A dozen PAX posted at The Gipper this morning for a little bit of this and a little bit of that. A warmup of Seal Jacks, Toe Touches, Imperial Walkers and SSH with some cinderblock Manmakers mixed in and next thing you knew we were on our way to the rock pile with the blocks in a Farmer Carry. We hit some block Merkins and some additional Manmakers upon arrival and then exchanged our blocks for rocks. Knowing The Plan, YHC patiently and politely suggested modest rocks that could be held in one hand. Excess Mumblechatter or excess testosterone or YHC’s failure to communicate effectively or all of the above resulted in a general disregard of the suggestion and a variety of rock sizes were visible after a short mosey to the Justice Center benches. In fact, one delinquent PAX who shall not be named (his name rhymes with Towel Bell and to his credit he was delinquent because he ran something like 72 miles pre-Thang) found himself with a block.

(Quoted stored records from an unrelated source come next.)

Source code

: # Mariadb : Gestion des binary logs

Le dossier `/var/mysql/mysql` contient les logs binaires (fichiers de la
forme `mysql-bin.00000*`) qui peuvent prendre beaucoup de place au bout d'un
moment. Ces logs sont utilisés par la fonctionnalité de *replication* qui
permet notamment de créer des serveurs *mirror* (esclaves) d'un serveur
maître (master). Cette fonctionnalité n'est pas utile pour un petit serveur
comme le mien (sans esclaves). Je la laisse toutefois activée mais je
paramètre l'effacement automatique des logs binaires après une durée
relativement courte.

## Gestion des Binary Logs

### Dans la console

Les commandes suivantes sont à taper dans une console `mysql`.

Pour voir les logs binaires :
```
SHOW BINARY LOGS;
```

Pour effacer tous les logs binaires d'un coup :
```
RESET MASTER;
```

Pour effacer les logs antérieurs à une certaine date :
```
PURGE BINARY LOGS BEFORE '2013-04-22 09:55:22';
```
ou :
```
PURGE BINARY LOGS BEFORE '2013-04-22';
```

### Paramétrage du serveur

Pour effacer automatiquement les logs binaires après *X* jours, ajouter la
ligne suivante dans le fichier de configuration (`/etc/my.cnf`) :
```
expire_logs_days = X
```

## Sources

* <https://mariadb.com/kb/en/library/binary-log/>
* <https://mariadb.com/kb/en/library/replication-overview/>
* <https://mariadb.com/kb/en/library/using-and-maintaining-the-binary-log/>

YHC probably should have modified The Plan at that point but decided not to for no good reason. So we proceeded with Bench Step Ups with a rock Press. Then we worked our way over to oak alley for a rock Burpee fest, ending up in front of the Justice Center. A few agility drills, sprints, a relay race and an injured FNG later (sorry Mojo), we traveled back down oak alley throwing our rocks in front, picking them up, and throwing them again until we reached our endpoint. Back to the benches for some Bulgarian split squats holding our rocks overhead and then a quick mosey back to the rock pile.
Another exchange, this time rock for block, and then we managed some block Around the Worlds, Figure 8s, and Swings followed by another Farmer Carry back to the Trailhead.
We wrapped things up with some Hand Release Merkins, Nolan Ryans, Scuba Steves, Jackknives, Flutter Kicks, and a Six Inch Hold.
Countorama, nameorama, we named our FNG Mojo (who summed the beatdown up nicely by opining that he hadn’t done anything that stupid in 20 years), and then Tarheel prayed us out.
Thanks for letting me lead guys. Hope to see you back at The Gipper tomorrow at 6 p.m. for our joint beatdown and F2 event with the FiA ladies. I, for one, want to see if Towel Bell’s relationship with his M can survive Crunchy Frogs.